Norwegian illustrator and writer

Hilde Hodnefjeld (born 22 July 1966) is a Norwegian illustrator and writer of children's literature. She was awarded the Norwegian Critics Prize for Literature in 2021.

==Career==
Born in Oslo on 22 July 1966, Hodnefjeld studied illustration at the Norwegian National Academy of Craft and Art Industry between 1988 and 1994, interrupted by studies in Paris and Iceland.

A freelance illustrator from 1994, she illustrated books with text by others. Her works include a picture book from 1999 based on a poem by Inger Hagerup, and illustrations to a book from 2010 about the artist Joseph Pujol written by Tor Edvin Dahl.

She made her debut as writer in 2009, with the children's book Kakesamleren. Further books are Hvis det ikke fantes biler from 2011, Tenk om … from 2012, and Lykke og ulykken from 2019.

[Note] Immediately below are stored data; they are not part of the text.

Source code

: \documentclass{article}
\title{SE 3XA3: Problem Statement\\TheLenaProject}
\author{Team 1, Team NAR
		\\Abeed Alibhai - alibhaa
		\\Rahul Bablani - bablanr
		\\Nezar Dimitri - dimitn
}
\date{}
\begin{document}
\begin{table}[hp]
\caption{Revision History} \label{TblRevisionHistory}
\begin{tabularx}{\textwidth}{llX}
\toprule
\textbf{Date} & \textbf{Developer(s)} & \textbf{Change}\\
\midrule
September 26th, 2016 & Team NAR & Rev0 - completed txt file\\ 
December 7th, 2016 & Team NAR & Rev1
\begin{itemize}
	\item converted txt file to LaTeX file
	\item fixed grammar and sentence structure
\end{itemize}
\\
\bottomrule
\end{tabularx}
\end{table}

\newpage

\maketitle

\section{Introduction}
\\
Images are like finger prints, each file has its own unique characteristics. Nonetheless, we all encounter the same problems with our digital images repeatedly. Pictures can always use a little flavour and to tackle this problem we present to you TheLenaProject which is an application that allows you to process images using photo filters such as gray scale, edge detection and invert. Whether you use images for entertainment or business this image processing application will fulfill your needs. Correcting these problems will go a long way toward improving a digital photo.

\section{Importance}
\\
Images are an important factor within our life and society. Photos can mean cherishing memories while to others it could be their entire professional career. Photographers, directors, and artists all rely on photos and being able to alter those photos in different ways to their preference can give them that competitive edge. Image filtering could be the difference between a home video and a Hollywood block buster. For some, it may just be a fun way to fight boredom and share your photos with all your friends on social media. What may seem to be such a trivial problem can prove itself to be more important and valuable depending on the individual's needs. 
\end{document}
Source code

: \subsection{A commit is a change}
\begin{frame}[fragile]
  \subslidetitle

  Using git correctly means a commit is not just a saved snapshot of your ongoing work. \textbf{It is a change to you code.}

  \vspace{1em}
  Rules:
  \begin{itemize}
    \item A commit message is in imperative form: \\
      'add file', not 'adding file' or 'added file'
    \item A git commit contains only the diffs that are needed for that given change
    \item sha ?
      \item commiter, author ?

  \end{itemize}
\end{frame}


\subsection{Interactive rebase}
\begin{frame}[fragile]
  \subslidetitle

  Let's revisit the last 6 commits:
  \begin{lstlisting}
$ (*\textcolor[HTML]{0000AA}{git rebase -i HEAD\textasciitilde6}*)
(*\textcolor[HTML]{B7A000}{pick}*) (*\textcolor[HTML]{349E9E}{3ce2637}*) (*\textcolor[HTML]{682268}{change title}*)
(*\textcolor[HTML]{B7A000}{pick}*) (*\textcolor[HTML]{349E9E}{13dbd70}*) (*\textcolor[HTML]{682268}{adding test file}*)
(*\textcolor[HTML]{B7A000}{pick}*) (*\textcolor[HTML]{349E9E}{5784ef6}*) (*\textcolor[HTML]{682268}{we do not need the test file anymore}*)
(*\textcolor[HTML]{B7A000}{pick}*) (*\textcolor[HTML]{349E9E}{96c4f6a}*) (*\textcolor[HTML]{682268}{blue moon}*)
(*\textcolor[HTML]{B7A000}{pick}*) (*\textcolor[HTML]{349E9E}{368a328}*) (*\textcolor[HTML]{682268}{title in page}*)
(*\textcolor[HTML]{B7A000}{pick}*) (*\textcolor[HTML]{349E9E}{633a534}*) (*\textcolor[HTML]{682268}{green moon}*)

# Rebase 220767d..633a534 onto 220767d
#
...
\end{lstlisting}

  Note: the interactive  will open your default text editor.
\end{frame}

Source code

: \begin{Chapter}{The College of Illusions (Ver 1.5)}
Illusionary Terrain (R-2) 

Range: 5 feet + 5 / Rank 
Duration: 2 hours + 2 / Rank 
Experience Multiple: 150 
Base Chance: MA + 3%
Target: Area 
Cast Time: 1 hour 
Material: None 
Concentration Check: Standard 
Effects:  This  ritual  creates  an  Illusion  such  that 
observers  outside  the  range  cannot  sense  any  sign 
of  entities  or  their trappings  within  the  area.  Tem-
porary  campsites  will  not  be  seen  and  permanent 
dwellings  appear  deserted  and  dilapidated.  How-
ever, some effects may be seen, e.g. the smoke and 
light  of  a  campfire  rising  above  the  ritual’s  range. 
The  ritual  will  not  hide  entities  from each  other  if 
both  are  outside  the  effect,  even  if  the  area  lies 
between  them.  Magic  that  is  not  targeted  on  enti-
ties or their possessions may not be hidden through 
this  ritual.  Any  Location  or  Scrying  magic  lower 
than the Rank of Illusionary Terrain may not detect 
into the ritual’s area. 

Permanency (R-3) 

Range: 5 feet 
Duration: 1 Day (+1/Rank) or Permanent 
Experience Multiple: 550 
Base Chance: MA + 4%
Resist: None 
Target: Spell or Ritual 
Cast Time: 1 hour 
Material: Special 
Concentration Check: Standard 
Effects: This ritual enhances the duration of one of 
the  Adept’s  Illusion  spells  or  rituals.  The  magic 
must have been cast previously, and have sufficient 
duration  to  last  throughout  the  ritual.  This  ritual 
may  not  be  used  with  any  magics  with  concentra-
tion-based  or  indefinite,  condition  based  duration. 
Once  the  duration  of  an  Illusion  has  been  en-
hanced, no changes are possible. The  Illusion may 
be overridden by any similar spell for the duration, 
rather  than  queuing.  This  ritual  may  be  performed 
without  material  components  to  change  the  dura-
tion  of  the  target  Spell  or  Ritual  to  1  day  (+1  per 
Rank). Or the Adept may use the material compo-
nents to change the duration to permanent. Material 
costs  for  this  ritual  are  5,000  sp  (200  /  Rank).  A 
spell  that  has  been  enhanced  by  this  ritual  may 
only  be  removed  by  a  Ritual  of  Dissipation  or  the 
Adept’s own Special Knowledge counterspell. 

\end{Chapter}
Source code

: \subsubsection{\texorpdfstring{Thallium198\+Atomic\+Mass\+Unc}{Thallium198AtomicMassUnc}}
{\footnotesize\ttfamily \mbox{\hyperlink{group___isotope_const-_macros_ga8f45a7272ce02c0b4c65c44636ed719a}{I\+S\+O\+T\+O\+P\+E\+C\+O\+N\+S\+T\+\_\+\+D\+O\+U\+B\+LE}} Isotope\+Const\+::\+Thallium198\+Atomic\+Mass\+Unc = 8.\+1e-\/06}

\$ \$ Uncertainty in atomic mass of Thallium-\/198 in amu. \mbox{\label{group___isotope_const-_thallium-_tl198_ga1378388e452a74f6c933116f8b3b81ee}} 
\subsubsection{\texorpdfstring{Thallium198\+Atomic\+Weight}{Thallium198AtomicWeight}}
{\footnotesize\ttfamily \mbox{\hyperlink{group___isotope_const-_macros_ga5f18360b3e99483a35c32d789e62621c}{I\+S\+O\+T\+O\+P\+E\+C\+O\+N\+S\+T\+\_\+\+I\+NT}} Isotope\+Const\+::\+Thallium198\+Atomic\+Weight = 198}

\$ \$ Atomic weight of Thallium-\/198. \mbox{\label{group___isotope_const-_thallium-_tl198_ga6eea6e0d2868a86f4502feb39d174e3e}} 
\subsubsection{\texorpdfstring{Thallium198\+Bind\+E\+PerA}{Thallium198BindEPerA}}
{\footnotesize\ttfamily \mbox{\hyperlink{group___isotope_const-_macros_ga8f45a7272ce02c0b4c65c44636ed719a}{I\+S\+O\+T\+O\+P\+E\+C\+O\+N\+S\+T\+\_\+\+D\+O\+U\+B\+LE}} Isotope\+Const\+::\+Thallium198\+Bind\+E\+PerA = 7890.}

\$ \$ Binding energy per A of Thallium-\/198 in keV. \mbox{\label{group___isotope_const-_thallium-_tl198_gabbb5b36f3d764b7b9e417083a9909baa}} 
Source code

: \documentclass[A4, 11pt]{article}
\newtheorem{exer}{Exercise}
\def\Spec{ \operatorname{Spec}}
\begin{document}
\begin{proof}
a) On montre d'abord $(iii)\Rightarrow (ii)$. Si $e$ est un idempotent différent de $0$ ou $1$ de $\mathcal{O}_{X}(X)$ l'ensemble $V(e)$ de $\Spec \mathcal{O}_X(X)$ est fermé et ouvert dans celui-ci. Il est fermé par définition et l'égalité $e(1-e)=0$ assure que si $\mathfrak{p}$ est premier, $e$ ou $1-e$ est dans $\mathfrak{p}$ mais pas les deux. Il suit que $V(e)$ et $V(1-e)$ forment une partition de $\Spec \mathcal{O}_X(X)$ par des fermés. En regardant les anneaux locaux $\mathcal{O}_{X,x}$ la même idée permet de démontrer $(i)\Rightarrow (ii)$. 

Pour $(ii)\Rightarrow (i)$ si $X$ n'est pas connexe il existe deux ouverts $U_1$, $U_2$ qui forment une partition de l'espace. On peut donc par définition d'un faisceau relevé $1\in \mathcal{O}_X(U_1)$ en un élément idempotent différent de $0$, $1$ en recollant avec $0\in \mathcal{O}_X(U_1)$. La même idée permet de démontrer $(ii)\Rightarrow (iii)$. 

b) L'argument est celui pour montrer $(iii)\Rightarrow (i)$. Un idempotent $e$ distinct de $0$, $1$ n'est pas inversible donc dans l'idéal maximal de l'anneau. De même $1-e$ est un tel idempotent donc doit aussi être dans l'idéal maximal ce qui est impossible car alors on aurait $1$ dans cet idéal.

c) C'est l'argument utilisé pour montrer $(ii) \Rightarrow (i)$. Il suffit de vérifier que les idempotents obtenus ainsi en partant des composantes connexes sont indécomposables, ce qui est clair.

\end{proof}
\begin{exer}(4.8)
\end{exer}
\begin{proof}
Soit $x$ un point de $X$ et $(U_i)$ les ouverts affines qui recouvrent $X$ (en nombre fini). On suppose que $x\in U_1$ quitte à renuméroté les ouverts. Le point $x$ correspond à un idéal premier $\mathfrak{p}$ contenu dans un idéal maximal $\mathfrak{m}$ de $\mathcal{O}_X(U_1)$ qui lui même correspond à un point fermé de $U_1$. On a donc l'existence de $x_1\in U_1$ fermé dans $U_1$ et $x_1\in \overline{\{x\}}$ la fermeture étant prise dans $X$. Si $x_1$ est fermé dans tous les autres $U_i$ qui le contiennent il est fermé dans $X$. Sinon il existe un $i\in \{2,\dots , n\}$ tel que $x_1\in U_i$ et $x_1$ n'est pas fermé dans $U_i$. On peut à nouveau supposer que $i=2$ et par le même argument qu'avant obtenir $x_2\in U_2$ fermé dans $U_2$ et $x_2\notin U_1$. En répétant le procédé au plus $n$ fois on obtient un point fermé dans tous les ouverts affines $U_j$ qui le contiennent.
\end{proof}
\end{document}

Her children's book Uppsa was awarded the Norwegian Critics Prize for Literature in 2021, in the category best book for children and young adults. The book is about the feeling you get, being a little child and messing things up. Uppsa is a child of undefined age and gender, who gets pepper from dad when things break and clutter up, even though the fault is due to a gallows-bird that follows the child.